Data records:
- - -
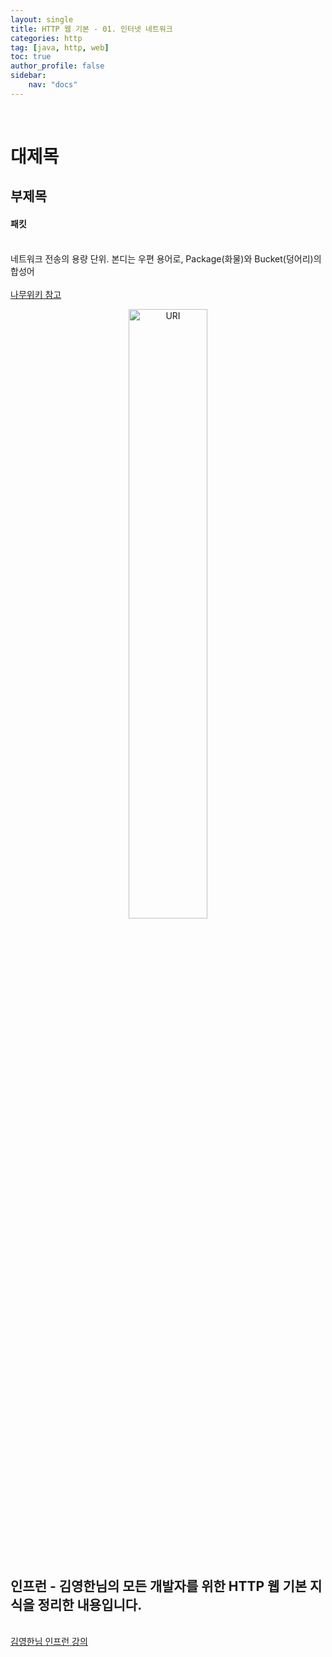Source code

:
 ```yaml
---
layout: single
title: HTTP 웹 기본 - 01. 인터넷 네트워크
categories: http
tag: [java, http, web]
toc: true 
author_profile: false
sidebar:
    nav: "docs"
---
```


<br/>

# 대제목

## 부제목

<div class='notice--success'>
    <h4>
        패킷
    </h4>
    <br/>
네트워크 전송의 용량 단위. 본디는 우편 용어로, Package(화물)와 Bucket(덩어리)의 합성어
	<br/>
    <br/>
    <a href="https://namu.wiki/w/%ED%8C%A8%ED%82%B7" class="btn btn--info">나무위키 참고</a><br/>
</div>
<p align="center"><img src="https://user-images.githubusercontent.com/97505799/158157794-b7e4fc51-c20c-4c57-8a22-30dd5543355d.jpg" alt="URI" width="50%"></p>

<br/>


<div class='notice--warning'>
    <br/>
    <h2>
       인프런 - 김영한님의 <strong>모든 개발자를 위한 HTTP 웹 기본 지식</strong>을 정리한 내용입니다. <br/> 
    </h2><br/>
    <a href="https://www.inflearn.com/course/http-%EC%9B%B9-%EB%84%A4%ED%8A%B8%EC%9B%8C%ED%81%AC/dashboard" class="btn btn--info">김영한님 인프런 강의</a><br/>
    <br/>
</div>
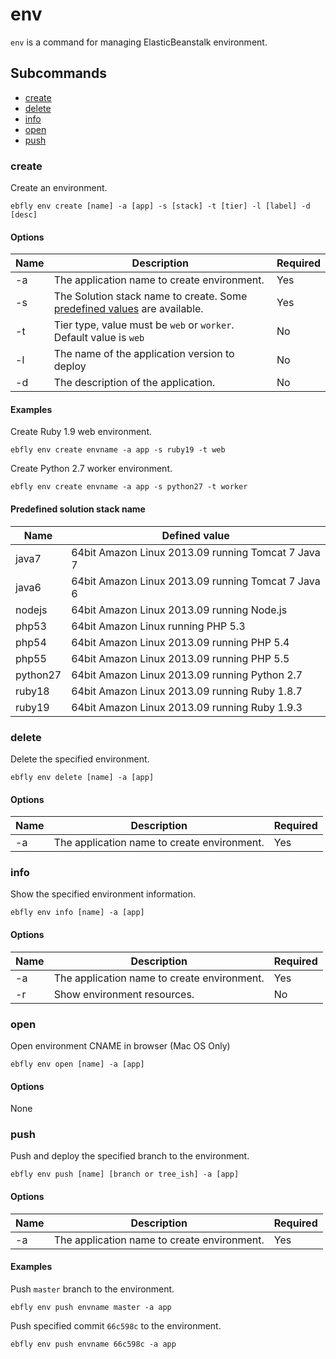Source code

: # env

`env` is a command for managing ElasticBeanstalk environment.

## Subcommands

- [create](#create)
- [delete](#delete)
- [info](#info)
- [open](#open)
- [push](#push)

<a name="create"></a>
### create

Create an environment.

```
ebfly env create [name] -a [app] -s [stack] -t [tier] -l [label] -d [desc]
```

#### Options

| Name | Description                                                                                    | Required |
| ---- | ---------------------------------------------------------------------------------------------- | -------- |
| -a   | The application name to create environment.                                                    | Yes      |
| -s   | The Solution stack name to create. Some [predefined values](#predefined_values) are available. | Yes      |
| -t   | Tier type, value must be `web` or `worker`. Default value is `web`                             | No       |
| -l   | The name of the application version to deploy                                                  | No       |
| -d   | The description of the application.                                                            | No       |

#### Examples

Create Ruby 1.9 web environment.

```
ebfly env create envname -a app -s ruby19 -t web
```

Create Python 2.7 worker environment.

```
ebfly env create envname -a app -s python27 -t worker
```

<a name="predefined_values"></a>
#### Predefined solution stack name

| Name     | Defined value                                      |
| -------- | -------------------------------------------------- |
| java7    | 64bit Amazon Linux 2013.09 running Tomcat 7 Java 7 |
| java6    | 64bit Amazon Linux 2013.09 running Tomcat 7 Java 6 |
| nodejs   | 64bit Amazon Linux 2013.09 running Node.js         |
| php53    | 64bit Amazon Linux running PHP 5.3                 |
| php54    | 64bit Amazon Linux 2013.09 running PHP 5.4         |
| php55    | 64bit Amazon Linux 2013.09 running PHP 5.5         |
| python27 | 64bit Amazon Linux 2013.09 running Python 2.7      |
| ruby18   | 64bit Amazon Linux 2013.09 running Ruby 1.8.7      |
| ruby19   | 64bit Amazon Linux 2013.09 running Ruby 1.9.3      |

<a name="delete"></a>
### delete

Delete the specified environment.

```
ebfly env delete [name] -a [app]
```

#### Options

| Name | Description                                 | Required |
| ---- | ------------------------------------------- | -------- |
| -a   | The application name to create environment. | Yes      |

<a name="info"></a>
### info

Show the specified environment information.

```
ebfly env info [name] -a [app]
```

#### Options

| Name | Description                                 | Required |
| ---- | ------------------------------------------- | -------- |
| -a   | The application name to create environment. | Yes      |
| -r   | Show environment resources.                 | No       |

<a name="open"></a>
### open

Open environment CNAME in browser (Mac OS Only)

```
ebfly env open [name] -a [app]
```

#### Options

None

<a name="push"></a>
### push

Push and deploy the specified branch to the environment.

```
ebfly env push [name] [branch or tree_ish] -a [app]
```

#### Options

| Name | Description                                 | Required |
| ---- | ------------------------------------------- | -------- |
| -a   | The application name to create environment. | Yes      |

#### Examples

Push `master` branch to the environment.

```
ebfly env push envname master -a app
```

Push specified commit `66c598c` to the environment.

```
ebfly env push envname 66c598c -a app
```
- - -
[Problem description]
Out of the data above, return each line where the word "branch" can be found.

[Written solution]
Push and deploy the specified branch to the environment.
ebfly env push [name] [branch or tree_ish] -a [app]
Push `master` branch to the environment.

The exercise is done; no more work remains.